**EXERCISE PROMPT**
Would you please transcribe, exactly as written, the lines of the entries below starting at the one that holds "### Under review at IEEE TKDE." and ending at the one that holds "Each dataset file", both included?

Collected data
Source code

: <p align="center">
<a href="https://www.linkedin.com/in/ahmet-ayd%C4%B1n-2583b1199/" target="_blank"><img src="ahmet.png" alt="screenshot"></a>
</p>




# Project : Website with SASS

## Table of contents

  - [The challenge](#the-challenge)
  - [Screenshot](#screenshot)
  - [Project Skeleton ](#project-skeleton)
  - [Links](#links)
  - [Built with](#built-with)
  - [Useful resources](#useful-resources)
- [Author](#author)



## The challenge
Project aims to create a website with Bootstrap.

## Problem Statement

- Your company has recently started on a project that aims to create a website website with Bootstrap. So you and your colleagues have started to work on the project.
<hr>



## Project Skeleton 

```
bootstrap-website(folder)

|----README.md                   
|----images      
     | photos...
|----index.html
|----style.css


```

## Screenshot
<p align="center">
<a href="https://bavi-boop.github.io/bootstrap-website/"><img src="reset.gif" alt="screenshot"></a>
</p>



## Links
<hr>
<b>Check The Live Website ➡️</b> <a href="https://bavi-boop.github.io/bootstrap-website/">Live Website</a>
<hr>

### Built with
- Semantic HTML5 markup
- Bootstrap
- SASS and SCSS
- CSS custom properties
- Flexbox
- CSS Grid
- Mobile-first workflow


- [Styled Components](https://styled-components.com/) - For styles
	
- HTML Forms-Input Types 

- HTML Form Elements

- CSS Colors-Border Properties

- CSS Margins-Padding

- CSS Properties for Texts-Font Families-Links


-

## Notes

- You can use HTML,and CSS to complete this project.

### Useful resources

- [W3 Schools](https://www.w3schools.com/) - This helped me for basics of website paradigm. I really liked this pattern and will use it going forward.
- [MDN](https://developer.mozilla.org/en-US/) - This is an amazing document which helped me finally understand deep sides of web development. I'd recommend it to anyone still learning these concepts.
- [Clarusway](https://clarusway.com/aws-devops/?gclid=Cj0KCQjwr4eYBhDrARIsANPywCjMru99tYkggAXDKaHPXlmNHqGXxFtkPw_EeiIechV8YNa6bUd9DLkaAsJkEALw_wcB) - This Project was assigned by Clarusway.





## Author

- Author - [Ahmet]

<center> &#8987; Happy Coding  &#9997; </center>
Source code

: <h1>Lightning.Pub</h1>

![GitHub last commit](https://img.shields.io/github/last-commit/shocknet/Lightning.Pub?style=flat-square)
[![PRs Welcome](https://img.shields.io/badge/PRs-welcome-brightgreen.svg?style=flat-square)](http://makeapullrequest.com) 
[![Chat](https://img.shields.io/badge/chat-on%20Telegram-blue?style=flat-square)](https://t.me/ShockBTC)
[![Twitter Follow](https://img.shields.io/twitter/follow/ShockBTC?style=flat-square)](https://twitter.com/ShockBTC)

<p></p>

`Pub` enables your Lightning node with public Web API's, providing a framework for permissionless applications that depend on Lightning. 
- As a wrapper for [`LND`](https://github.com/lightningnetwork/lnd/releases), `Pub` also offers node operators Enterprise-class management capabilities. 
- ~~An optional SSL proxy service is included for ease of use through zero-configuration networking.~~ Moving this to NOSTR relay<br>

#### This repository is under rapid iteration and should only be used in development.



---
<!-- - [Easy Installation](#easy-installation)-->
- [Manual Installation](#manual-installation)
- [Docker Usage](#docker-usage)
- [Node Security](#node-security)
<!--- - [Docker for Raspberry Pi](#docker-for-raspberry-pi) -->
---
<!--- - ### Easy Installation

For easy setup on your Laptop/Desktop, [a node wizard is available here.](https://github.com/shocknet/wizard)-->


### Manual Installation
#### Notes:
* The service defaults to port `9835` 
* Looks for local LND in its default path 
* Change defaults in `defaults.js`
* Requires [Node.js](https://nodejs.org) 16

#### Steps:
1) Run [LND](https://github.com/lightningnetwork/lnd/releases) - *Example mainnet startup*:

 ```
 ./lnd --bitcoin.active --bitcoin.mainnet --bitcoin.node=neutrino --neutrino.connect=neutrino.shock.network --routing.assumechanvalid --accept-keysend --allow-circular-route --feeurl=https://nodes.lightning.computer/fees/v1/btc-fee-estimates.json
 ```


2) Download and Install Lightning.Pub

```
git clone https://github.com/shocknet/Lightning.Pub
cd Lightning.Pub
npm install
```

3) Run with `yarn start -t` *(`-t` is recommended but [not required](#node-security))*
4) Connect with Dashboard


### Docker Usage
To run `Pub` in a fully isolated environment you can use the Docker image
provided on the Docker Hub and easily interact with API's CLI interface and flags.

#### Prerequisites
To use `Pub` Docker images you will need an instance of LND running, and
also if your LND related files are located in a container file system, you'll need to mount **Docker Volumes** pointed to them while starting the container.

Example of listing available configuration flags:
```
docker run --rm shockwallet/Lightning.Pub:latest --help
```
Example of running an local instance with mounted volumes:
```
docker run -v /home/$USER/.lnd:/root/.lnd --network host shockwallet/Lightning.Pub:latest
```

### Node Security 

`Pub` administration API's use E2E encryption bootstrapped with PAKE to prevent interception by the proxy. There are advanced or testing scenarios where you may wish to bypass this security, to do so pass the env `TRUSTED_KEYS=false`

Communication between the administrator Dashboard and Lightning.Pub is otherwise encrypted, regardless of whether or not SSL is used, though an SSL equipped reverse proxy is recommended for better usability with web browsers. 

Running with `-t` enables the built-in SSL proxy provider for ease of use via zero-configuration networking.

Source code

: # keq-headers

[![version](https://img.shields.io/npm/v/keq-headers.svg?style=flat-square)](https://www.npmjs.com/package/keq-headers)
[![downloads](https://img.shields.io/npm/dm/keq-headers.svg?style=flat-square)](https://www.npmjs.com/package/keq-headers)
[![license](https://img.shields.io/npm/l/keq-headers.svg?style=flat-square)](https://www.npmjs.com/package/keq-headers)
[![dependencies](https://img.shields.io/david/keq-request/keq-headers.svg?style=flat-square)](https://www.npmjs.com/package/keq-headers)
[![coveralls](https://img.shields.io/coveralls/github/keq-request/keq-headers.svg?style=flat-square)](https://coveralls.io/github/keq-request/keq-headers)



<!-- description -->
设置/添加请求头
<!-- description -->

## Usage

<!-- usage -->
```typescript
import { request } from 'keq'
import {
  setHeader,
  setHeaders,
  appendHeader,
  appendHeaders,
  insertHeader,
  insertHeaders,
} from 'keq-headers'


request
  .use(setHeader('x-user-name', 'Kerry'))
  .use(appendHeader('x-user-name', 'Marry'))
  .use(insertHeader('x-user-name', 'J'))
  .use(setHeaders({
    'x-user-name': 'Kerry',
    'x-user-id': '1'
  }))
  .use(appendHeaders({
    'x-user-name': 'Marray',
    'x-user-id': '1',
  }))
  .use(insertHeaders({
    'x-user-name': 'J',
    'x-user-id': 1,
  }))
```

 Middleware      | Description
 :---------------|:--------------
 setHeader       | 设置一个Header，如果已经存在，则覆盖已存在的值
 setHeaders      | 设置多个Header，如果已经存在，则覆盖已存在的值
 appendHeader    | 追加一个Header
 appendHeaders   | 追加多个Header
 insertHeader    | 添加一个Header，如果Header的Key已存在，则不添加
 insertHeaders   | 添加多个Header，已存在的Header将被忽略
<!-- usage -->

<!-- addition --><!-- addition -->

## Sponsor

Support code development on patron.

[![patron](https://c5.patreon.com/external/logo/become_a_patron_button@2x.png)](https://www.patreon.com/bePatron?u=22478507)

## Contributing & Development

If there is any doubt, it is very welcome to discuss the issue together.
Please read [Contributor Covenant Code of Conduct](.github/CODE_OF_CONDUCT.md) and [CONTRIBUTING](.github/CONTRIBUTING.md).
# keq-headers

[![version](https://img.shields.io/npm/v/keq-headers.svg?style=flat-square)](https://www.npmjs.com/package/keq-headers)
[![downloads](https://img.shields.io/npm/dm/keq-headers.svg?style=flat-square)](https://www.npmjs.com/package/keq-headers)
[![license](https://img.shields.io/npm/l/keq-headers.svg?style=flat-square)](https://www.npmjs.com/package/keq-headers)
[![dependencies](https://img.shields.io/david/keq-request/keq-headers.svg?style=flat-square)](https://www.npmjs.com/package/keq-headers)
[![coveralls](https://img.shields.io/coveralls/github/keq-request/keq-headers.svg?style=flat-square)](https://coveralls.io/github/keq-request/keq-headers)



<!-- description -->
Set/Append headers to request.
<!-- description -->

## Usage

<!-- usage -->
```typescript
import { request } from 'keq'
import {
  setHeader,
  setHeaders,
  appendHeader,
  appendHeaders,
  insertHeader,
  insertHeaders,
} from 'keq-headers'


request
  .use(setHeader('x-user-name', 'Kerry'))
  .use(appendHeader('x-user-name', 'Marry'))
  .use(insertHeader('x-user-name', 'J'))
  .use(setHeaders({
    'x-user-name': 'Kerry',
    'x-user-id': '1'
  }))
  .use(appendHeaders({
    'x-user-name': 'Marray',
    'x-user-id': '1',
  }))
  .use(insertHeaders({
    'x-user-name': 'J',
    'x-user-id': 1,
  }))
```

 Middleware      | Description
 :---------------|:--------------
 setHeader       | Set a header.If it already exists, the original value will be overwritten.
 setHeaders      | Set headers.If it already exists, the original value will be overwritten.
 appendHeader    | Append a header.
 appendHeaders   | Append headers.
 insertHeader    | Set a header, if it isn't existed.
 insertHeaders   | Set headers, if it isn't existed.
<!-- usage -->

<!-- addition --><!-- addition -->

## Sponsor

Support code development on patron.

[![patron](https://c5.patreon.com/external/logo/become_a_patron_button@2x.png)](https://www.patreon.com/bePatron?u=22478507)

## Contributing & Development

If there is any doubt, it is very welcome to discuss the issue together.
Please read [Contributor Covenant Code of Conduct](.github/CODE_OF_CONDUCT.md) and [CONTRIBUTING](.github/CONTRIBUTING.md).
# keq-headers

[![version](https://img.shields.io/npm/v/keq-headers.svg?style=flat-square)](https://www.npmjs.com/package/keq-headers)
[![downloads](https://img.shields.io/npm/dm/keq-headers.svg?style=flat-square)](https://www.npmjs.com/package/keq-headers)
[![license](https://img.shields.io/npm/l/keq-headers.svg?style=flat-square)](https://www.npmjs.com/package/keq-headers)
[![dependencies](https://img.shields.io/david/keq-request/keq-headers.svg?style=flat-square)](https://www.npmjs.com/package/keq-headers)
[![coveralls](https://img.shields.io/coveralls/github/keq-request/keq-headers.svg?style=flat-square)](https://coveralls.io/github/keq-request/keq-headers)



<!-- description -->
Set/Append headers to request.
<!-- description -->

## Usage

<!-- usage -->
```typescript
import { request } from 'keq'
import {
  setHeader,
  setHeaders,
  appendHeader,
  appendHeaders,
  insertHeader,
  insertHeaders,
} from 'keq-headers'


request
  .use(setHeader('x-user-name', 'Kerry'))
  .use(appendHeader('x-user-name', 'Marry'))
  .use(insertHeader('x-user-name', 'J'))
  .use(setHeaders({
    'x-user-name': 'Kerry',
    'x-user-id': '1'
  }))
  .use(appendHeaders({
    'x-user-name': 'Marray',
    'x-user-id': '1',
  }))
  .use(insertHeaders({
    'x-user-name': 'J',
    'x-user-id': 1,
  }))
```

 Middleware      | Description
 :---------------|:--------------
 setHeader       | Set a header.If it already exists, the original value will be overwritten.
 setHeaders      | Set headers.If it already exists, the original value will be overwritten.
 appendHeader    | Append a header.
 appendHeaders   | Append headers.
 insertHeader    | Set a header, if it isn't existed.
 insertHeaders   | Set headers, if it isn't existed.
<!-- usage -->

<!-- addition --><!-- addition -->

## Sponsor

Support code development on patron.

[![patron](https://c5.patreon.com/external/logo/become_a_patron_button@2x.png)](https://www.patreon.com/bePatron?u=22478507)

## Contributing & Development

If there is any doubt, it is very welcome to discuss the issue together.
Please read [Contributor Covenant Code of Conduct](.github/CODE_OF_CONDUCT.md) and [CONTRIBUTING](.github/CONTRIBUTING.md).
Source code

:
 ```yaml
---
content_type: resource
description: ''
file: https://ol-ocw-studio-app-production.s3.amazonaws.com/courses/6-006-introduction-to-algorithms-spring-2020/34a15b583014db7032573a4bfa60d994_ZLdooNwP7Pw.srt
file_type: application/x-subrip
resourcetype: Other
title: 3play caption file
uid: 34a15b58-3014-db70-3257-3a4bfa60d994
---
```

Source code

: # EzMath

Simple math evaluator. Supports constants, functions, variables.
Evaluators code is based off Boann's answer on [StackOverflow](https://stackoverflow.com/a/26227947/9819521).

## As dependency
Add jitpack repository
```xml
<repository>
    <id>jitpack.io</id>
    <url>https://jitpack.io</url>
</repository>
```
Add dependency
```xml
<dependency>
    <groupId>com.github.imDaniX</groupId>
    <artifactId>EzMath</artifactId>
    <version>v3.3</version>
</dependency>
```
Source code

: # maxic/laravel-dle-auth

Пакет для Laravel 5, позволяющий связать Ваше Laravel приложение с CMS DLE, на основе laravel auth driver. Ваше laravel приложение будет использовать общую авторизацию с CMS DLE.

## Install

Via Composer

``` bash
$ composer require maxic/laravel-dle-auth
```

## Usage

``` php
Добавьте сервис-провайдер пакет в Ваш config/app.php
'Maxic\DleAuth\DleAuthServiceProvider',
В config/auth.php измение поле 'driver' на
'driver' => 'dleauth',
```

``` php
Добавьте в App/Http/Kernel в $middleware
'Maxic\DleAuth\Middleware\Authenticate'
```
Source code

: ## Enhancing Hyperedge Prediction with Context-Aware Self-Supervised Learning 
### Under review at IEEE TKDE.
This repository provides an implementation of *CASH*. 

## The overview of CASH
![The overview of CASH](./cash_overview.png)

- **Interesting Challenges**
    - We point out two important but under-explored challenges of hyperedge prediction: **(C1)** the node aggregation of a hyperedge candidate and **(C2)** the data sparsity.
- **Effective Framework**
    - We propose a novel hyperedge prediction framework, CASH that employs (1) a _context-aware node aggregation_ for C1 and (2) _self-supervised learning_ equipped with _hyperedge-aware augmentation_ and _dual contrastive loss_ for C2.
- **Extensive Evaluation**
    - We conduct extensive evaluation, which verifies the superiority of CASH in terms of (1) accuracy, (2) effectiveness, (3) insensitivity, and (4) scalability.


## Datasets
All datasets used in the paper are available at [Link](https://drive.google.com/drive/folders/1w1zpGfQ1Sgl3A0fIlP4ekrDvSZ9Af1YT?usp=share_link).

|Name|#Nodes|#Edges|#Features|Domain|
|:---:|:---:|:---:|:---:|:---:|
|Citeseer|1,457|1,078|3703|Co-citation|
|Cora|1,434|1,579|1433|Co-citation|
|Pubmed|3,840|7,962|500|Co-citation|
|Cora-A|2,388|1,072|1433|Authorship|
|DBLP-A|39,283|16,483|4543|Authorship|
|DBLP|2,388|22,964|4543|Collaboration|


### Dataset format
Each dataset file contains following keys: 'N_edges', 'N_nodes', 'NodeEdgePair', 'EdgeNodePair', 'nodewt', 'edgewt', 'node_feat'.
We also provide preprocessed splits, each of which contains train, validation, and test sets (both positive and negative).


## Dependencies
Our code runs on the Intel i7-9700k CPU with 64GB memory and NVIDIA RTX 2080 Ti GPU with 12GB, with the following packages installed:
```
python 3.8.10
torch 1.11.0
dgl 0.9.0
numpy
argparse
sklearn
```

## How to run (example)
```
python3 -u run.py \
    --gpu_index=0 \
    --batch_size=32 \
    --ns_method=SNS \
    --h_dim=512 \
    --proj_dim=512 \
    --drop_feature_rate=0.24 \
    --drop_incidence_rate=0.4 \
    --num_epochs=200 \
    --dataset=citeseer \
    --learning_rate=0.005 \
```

**ANSWER AREA**
### Under review at IEEE TKDE.
This repository provides an implementation of *CASH*. 

## The overview of CASH
![The overview of CASH](./cash_overview.png)

- **Interesting Challenges**
    - We point out two important but under-explored challenges of hyperedge prediction: **(C1)** the node aggregation of a hyperedge candidate and **(C2)** the data sparsity.
- **Effective Framework**
    - We propose a novel hyperedge prediction framework, CASH that employs (1) a _context-aware node aggregation_ for C1 and (2) _self-supervised learning_ equipped with _hyperedge-aware augmentation_ and _dual contrastive loss_ for C2.
- **Extensive Evaluation**
    - We conduct extensive evaluation, which verifies the superiority of CASH in terms of (1) accuracy, (2) effectiveness, (3) insensitivity, and (4) scalability.


## Datasets
All datasets used in the paper are available at [Link](https://drive.google.com/drive/folders/1w1zpGfQ1Sgl3A0fIlP4ekrDvSZ9Af1YT?usp=share_link).

|Name|#Nodes|#Edges|#Features|Domain|
|:---:|:---:|:---:|:---:|:---:|
|Citeseer|1,457|1,078|3703|Co-citation|
|Cora|1,434|1,579|1433|Co-citation|
|Pubmed|3,840|7,962|500|Co-citation|
|Cora-A|2,388|1,072|1433|Authorship|
|DBLP-A|39,283|16,483|4543|Authorship|
|DBLP|2,388|22,964|4543|Collaboration|


### Dataset format
Each dataset file contains following keys: 'N_edges', 'N_nodes', 'NodeEdgePair', 'EdgeNodePair', 'nodewt', 'edgewt', 'node_feat'.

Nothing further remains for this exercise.